Politicians and community activists opposed to the stadium call it a gift to the Jets. Mayor Michael Bloomberg and Deputy Mayor for Economic Development Daniel L. Doctoroff -- a former investment banker and the driving force behind New York's 2012 bid -- call it crucial to landing the Olympics. They warn that if the stadium isn't approved before the IOC decides among finalists London, Madrid, Moscow, New York, and Paris on July 6, then the Big Apple's chances are sunk. Says Doctoroff: "[The IOC] wants to know that we're going to be able to deliver."
But are Bloomberg and Doctoroff simply using that threat to get the stadium approved in a hurry -- and then, if New York doesn't win the Olympics, well, they still have the stadium? A spokesperson for the IOC who doesn't wish to be named says that "it's the quality and totality of the bid" that counts, not any specific venue. In fact, Paris -- which many consider the favorite -- features a 20-year-old stadium as the core of its proposal.
The project is already beset by two lawsuits, and media behemoth Cablevision Systems Corp. (CVC ), which owns nearby Madison Square Garden, is maneuvering to kill the deal.

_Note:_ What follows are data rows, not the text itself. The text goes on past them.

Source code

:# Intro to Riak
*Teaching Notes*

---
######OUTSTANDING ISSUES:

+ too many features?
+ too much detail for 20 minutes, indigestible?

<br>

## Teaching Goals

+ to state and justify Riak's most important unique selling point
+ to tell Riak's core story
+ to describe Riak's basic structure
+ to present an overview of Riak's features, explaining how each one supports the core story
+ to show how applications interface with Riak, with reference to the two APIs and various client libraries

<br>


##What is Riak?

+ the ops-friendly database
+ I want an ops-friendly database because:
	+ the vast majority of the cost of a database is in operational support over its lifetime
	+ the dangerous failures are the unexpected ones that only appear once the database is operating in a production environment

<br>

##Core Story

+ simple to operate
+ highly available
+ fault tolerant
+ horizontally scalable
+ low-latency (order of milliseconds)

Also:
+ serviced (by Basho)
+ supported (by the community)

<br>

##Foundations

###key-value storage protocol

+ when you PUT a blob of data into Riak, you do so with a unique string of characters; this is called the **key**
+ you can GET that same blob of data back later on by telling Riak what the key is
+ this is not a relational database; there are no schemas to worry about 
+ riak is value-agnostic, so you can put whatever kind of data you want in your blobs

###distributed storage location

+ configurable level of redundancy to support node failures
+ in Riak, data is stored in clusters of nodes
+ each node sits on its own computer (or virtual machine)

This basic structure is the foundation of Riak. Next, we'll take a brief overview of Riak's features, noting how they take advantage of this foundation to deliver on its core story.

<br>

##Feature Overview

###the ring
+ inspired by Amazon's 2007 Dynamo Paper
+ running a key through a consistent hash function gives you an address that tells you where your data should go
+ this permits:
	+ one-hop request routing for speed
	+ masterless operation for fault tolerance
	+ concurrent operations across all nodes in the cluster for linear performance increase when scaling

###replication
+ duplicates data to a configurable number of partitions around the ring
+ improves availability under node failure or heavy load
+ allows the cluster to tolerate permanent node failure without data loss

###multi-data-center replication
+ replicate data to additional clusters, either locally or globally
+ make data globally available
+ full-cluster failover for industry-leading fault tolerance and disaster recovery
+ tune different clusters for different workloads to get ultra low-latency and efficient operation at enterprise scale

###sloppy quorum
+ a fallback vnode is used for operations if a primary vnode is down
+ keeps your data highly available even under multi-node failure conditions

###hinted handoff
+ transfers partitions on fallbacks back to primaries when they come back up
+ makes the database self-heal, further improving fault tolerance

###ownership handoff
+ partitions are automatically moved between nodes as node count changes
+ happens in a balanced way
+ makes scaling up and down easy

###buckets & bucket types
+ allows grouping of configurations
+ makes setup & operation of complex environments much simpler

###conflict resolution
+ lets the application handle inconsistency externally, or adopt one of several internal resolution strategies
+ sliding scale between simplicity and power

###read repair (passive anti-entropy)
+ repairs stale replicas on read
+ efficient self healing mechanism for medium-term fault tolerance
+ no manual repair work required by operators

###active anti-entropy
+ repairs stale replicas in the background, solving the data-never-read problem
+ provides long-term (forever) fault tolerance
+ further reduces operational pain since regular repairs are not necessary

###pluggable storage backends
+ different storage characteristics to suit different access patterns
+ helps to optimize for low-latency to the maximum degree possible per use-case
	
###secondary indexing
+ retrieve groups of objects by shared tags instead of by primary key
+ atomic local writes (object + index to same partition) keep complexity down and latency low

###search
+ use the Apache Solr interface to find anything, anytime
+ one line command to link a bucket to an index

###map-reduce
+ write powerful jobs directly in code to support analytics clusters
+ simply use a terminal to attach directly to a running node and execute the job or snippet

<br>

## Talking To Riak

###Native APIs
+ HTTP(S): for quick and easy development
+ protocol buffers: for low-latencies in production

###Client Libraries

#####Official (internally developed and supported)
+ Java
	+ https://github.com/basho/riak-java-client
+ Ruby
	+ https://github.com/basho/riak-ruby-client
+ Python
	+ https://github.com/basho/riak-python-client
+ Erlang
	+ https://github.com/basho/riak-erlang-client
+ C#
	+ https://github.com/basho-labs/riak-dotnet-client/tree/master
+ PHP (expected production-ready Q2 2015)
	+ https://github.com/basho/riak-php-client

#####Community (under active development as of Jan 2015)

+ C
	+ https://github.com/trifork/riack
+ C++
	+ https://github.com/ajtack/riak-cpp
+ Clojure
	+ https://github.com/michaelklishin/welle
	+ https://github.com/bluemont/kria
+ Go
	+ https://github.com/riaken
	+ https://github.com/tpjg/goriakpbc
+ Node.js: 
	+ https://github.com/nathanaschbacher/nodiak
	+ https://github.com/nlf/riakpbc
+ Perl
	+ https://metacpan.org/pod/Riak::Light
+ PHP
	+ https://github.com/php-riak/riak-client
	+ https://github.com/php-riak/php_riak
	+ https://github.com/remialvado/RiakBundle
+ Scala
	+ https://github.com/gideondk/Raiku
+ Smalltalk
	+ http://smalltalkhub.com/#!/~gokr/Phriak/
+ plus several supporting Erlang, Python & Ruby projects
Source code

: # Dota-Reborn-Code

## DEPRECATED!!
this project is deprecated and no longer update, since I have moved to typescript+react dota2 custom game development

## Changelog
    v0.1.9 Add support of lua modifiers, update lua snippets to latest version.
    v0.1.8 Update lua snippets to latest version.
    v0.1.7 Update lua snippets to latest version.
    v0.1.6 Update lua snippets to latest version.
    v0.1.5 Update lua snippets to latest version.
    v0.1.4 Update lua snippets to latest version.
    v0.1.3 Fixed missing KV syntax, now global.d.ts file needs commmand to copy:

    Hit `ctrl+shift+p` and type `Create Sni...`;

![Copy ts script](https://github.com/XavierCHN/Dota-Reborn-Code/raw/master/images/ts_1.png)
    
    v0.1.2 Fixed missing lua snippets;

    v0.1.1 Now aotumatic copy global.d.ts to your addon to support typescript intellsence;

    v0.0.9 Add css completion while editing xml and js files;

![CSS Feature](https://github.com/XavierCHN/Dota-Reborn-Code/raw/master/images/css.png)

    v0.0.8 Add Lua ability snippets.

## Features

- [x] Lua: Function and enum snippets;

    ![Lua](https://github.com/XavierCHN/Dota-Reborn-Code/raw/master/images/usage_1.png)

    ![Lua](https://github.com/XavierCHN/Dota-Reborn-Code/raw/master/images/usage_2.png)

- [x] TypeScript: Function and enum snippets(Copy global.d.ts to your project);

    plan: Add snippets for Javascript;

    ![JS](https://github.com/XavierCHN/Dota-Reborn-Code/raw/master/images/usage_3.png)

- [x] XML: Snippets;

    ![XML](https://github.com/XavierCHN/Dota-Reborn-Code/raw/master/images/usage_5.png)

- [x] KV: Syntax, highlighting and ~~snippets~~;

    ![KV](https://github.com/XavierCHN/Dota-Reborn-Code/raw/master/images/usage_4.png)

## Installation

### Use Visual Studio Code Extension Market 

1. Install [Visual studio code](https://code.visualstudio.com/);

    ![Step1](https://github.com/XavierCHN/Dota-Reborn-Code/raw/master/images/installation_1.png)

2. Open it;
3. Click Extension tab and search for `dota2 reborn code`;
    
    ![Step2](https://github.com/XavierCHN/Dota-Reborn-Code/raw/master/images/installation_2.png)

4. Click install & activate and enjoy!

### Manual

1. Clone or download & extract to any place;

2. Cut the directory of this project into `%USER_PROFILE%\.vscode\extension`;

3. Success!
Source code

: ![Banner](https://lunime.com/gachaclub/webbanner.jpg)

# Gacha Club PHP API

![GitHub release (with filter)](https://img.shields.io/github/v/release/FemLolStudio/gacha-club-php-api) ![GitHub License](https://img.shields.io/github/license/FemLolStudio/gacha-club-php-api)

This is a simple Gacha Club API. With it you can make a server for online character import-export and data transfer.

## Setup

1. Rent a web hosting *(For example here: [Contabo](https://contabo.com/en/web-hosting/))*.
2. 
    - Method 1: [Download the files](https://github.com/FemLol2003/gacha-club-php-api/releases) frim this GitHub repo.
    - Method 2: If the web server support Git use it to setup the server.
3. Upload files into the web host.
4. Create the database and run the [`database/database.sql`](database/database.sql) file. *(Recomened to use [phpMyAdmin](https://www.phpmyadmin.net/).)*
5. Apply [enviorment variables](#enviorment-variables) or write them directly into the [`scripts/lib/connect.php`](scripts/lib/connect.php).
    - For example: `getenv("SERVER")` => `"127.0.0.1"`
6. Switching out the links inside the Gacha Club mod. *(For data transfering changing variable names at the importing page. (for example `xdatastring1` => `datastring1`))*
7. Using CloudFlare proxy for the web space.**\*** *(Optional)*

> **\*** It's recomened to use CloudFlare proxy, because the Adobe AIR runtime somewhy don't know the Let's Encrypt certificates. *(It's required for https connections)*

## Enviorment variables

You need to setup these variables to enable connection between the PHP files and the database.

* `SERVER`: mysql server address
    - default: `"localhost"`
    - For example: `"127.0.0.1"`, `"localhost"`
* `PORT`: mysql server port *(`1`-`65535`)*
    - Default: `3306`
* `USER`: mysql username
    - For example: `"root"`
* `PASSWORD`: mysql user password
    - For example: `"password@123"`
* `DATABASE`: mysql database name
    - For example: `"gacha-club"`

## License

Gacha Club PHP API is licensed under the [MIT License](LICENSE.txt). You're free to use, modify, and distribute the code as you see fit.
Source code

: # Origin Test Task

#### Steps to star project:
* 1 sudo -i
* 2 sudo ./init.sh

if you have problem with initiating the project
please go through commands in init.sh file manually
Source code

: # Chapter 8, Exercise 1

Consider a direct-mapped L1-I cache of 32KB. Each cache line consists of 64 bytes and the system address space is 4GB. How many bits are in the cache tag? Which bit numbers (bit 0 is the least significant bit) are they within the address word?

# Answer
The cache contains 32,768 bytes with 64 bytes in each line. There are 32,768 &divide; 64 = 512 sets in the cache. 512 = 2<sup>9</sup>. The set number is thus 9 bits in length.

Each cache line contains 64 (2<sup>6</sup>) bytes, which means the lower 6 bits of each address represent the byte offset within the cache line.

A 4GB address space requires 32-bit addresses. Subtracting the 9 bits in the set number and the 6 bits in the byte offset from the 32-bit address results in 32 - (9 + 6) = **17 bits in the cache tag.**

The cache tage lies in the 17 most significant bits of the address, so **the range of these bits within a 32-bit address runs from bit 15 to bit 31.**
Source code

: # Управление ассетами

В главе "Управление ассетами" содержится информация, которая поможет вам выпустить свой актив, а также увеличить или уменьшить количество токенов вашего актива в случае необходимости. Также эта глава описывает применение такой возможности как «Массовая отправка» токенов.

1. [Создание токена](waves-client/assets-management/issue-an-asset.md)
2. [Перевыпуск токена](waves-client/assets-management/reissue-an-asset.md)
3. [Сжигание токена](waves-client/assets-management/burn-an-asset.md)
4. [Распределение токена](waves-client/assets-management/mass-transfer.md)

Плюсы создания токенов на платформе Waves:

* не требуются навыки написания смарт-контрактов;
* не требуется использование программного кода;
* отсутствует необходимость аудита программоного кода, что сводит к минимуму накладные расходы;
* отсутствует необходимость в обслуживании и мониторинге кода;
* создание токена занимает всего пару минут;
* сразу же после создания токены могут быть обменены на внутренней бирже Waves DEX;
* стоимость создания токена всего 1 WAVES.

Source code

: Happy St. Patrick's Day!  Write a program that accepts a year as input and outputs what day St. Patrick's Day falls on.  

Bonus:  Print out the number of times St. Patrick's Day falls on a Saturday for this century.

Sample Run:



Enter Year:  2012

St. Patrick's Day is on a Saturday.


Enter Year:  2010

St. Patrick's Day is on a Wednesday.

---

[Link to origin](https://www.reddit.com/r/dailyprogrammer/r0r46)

Even if the stadium wins approval, some critics say it's actually a detriment to New York's bid. Why? In short, the arena adds too much complexity, cost, and controversy, argues Brian Hatch, former deputy mayor of Salt Lake City, the last U.S. city to host the Olympics. Doctoroff says the city has investigated every other site and that "we have no alternative."
The New York plan has undeniable merits. The proposed stadium is a stunner, and Doctoroff's advance planning might come as a relief to the IOC, which nervously watched paint dry as the Athens Games began last summer.
That's why Ed Hula, editor of Olym- pics newsletter aroundtherings.com, pegs New York as a close second to Paris. Still, "it seems like a risky choice to hang the bid on the stadium," Hula says. "It's not traditional for a city to throw down a gauntlet like this." But, hey, chutzpah is what New York is all about.